*** SUPPLIED RECORDS ***

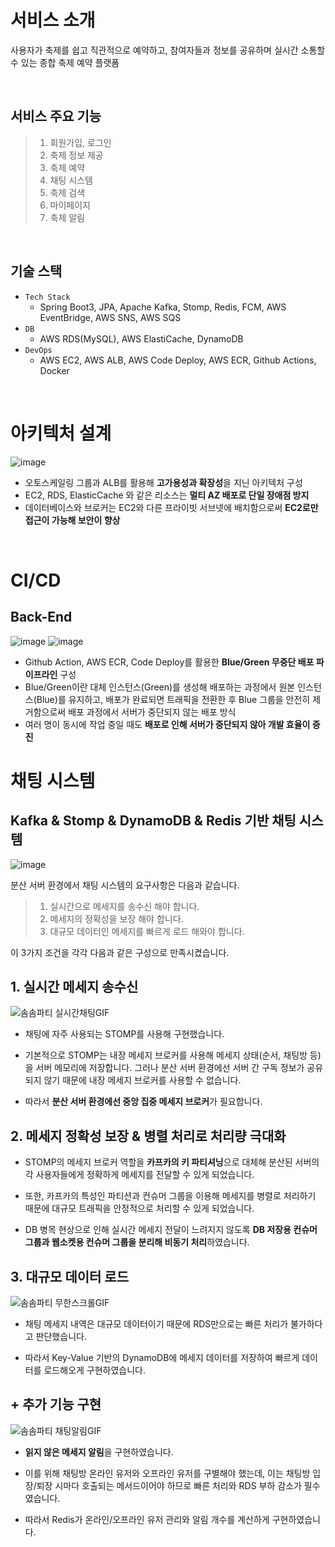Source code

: # 서비스 소개
사용자가 축제를 쉽고 직관적으로 예약하고, 참여자들과 정보를 공유하며 실시간 소통할 수 있는 종합 축제 예약 플랫폼

<br/>


## 서비스 주요 기능
> 1. 회원가입, 로그인
> 2. 축제 정보 제공
> 3. 축제 예약 
> 4. 채팅 시스템
> 5. 축제 검색
> 6. 마이페이지
> 7. 축제 알림 


<br/>


## 기술 스택
- `Tech Stack`
  - Spring Boot3, JPA, Apache Kafka, Stomp, Redis, FCM, AWS EventBridge, AWS SNS, AWS SQS
- `DB`
  - AWS RDS(MySQL), AWS ElastiCache, DynamoDB
- `DevOps`
  - AWS EC2, AWS ALB, AWS Code Deploy, AWS ECR, Github Actions, Docker

<br/>


# 아키텍처 설계
![image](https://github.com/user-attachments/assets/bcd3da7f-7b91-4f23-93d5-1734c79c6f40)

- 오토스케일링 그룹과 ALB를 활용해 **고가용성과 확장성**을 지닌 아키텍처 구성
- EC2, RDS, ElasticCache 와 같은 리소스는 **멀티 AZ 배포로 단일 장애점 방지**
- 데이터베이스와 브로커는 EC2와 다른 프라이빗 서브넷에 배치함으로써 **EC2로만 접근이 가능해 보안이 향상**


<br/>


# CI/CD
## Back-End
![image](https://github.com/user-attachments/assets/9e189e86-3002-415f-916c-6c47c2917f64)
![image](https://github.com/user-attachments/assets/06a1b010-6010-460a-b3ee-1c4803f59ffd)

- Github Action, AWS ECR, Code Deploy를 활용한 **Blue/Green 무중단 배포 파이프라인** 구성
- Blue/Green이란 대체 인스턴스(Green)를 생성해 배포하는 과정에서 원본 인스턴스(Blue)를 유지하고, 배포가 완료되면 트래픽을 전환한 후 Blue 그룹을 안전히 제거함으로써 배포 과정에서 서버가 중단되지 않는 배포 방식
- 여러 명이 동시에 작업 중일 때도 **배포로 인해 서버가 중단되지 않아 개발 효율이 증진**


# 채팅 시스템

## Kafka & Stomp & DynamoDB & Redis 기반 채팅 시스템
![image](https://github.com/user-attachments/assets/ca1763a3-d521-4525-9da0-22dbe8be6b0f)

분산 서버 환경에서 채팅 시스템의 요구사항은 다음과 같습니다. 

> 1. 실시간으로 메세지를 송수신 해야 합니다.
> 2. 메세지의 정확성을 보장 해야 합니다. 
> 3. 대규모 데이터인 메세지를 빠르게 로드 해와야 합니다.

이 3가지 조건을 각각 다음과 같은 구성으로 만족시켰습니다.

## 1. 실시간 메세지 송수신

![솜솜파티 실시간채팅GIF](https://github.com/user-attachments/assets/e7b3333c-83f3-45d8-a0e0-f50c17e7221e)


- 채팅에 자주 사용되는 STOMP를 사용해 구현했습니다. 

- 기본적으로 STOMP는 내장 메세지 브로커를 사용해 메세지 상태(순서, 채팅방 등)을 서버 메모리에 저장합니다. 그러나 분산 서버 환경에선 서버 간 구독 정보가 공유되지 않기 때문에 내장 메세지 브로커를 사용할 수 없습니다.

- 따라서 **분산 서버 환경에선 중앙 집중 메세지 브로커**가 필요합니다.

## 2. 메세지 정확성 보장 & 병렬 처리로 처리량 극대화

- STOMP의 메세지 브로커 역할을 **카프카의 키 파티셔닝**으로 대체해 분산된 서버의 각 사용자들에게 정확하게 메세지를 전달할 수 있게 되었습니다.
  
- 또한, 카프카의 특성인 파티션과 컨슈머 그룹을 이용해 메세지를 병렬로 처리하기 때문에 대규모 트래픽을 안정적으로 처리할 수 있게 되었습니다.
  
- DB 병목 현상으로 인해 실시간 메세지 전달이 느려지지 않도록 **DB 저장용 컨슈머 그룹과 웹소켓용 컨슈머 그룹을 분리해 비동기 처리**하였습니다.

## 3.  대규모 데이터 로드

![솜솜파티 무한스크롤GIF](https://github.com/user-attachments/assets/76fd8e91-3e8b-4e58-9d18-c02255ba92d0)


- 채팅 메세지 내역은 대규모 데이터이기 때문에 RDS만으로는 빠른 처리가 불가하다고 판단했습니다.

- 따라서 Key-Value 기반의 DynamoDB에 메세지 데이터를 저장하여 빠르게 데이터를 로드해오게 구현하였습니다. 

## + 추가 기능 구현

![솜솜파티 채팅알림GIF](https://github.com/user-attachments/assets/a68216a8-ae4e-4ccd-a4dc-c86b8fe222c3)

- **읽지 않은 메세지 알림**을 구현하였습니다.

- 이를 위해 채팅방 온라인 유저와 오프라인 유저를 구별해야 했는데, 이는 채팅방 입장/퇴장 시마다 호출되는 메서드이어야 하므로 빠른 처리와 RDS 부하 감소가 필수였습니다.

- 따라서 Redis가 온라인/오프라인 유저 관리와 알림 개수를 계산하게 구현하였습니다.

*** End of SUPPLIED RECORDS ***

▶ EXERCISE INSTRUCTIONS:
Before copying, set the pictures aside; then reproduce each entry above exactly.

▶ COMPLETED TASK:
Source code

: # 서비스 소개
사용자가 축제를 쉽고 직관적으로 예약하고, 참여자들과 정보를 공유하며 실시간 소통할 수 있는 종합 축제 예약 플랫폼

<br/>


## 서비스 주요 기능
> 1. 회원가입, 로그인
> 2. 축제 정보 제공
> 3. 축제 예약 
> 4. 채팅 시스템
> 5. 축제 검색
> 6. 마이페이지
> 7. 축제 알림 


<br/>


## 기술 스택
- `Tech Stack`
  - Spring Boot3, JPA, Apache Kafka, Stomp, Redis, FCM, AWS EventBridge, AWS SNS, AWS SQS
- `DB`
  - AWS RDS(MySQL), AWS ElastiCache, DynamoDB
- `DevOps`
  - AWS EC2, AWS ALB, AWS Code Deploy, AWS ECR, Github Actions, Docker

<br/>


# 아키텍처 설계
![image](https://github.com/user-attachments/assets/bcd3da7f-7b91-4f23-93d5-1734c79c6f40)

- 오토스케일링 그룹과 ALB를 활용해 **고가용성과 확장성**을 지닌 아키텍처 구성
- EC2, RDS, ElasticCache 와 같은 리소스는 **멀티 AZ 배포로 단일 장애점 방지**
- 데이터베이스와 브로커는 EC2와 다른 프라이빗 서브넷에 배치함으로써 **EC2로만 접근이 가능해 보안이 향상**


<br/>


# CI/CD
## Back-End
![image](https://github.com/user-attachments/assets/9e189e86-3002-415f-916c-6c47c2917f64)
![image](https://github.com/user-attachments/assets/06a1b010-6010-460a-b3ee-1c4803f59ffd)

- Github Action, AWS ECR, Code Deploy를 활용한 **Blue/Green 무중단 배포 파이프라인** 구성
- Blue/Green이란 대체 인스턴스(Green)를 생성해 배포하는 과정에서 원본 인스턴스(Blue)를 유지하고, 배포가 완료되면 트래픽을 전환한 후 Blue 그룹을 안전히 제거함으로써 배포 과정에서 서버가 중단되지 않는 배포 방식
- 여러 명이 동시에 작업 중일 때도 **배포로 인해 서버가 중단되지 않아 개발 효율이 증진**


# 채팅 시스템

## Kafka & Stomp & DynamoDB & Redis 기반 채팅 시스템
![image](https://github.com/user-attachments/assets/ca1763a3-d521-4525-9da0-22dbe8be6b0f)

분산 서버 환경에서 채팅 시스템의 요구사항은 다음과 같습니다. 

> 1. 실시간으로 메세지를 송수신 해야 합니다.
> 2. 메세지의 정확성을 보장 해야 합니다. 
> 3. 대규모 데이터인 메세지를 빠르게 로드 해와야 합니다.

이 3가지 조건을 각각 다음과 같은 구성으로 만족시켰습니다.

## 1. 실시간 메세지 송수신

![솜솜파티 실시간채팅GIF](https://github.com/user-attachments/assets/e7b3333c-83f3-45d8-a0e0-f50c17e7221e)


- 채팅에 자주 사용되는 STOMP를 사용해 구현했습니다. 

- 기본적으로 STOMP는 내장 메세지 브로커를 사용해 메세지 상태(순서, 채팅방 등)을 서버 메모리에 저장합니다. 그러나 분산 서버 환경에선 서버 간 구독 정보가 공유되지 않기 때문에 내장 메세지 브로커를 사용할 수 없습니다.

- 따라서 **분산 서버 환경에선 중앙 집중 메세지 브로커**가 필요합니다.

## 2. 메세지 정확성 보장 & 병렬 처리로 처리량 극대화

- STOMP의 메세지 브로커 역할을 **카프카의 키 파티셔닝**으로 대체해 분산된 서버의 각 사용자들에게 정확하게 메세지를 전달할 수 있게 되었습니다.
  
- 또한, 카프카의 특성인 파티션과 컨슈머 그룹을 이용해 메세지를 병렬로 처리하기 때문에 대규모 트래픽을 안정적으로 처리할 수 있게 되었습니다.
  
- DB 병목 현상으로 인해 실시간 메세지 전달이 느려지지 않도록 **DB 저장용 컨슈머 그룹과 웹소켓용 컨슈머 그룹을 분리해 비동기 처리**하였습니다.

## 3.  대규모 데이터 로드

![솜솜파티 무한스크롤GIF](https://github.com/user-attachments/assets/76fd8e91-3e8b-4e58-9d18-c02255ba92d0)


- 채팅 메세지 내역은 대규모 데이터이기 때문에 RDS만으로는 빠른 처리가 불가하다고 판단했습니다.

- 따라서 Key-Value 기반의 DynamoDB에 메세지 데이터를 저장하여 빠르게 데이터를 로드해오게 구현하였습니다. 

## + 추가 기능 구현

![솜솜파티 채팅알림GIF](https://github.com/user-attachments/assets/a68216a8-ae4e-4ccd-a4dc-c86b8fe222c3)

- **읽지 않은 메세지 알림**을 구현하였습니다.

- 이를 위해 채팅방 온라인 유저와 오프라인 유저를 구별해야 했는데, 이는 채팅방 입장/퇴장 시마다 호출되는 메서드이어야 하므로 빠른 처리와 RDS 부하 감소가 필수였습니다.

- 따라서 Redis가 온라인/오프라인 유저 관리와 알림 개수를 계산하게 구현하였습니다.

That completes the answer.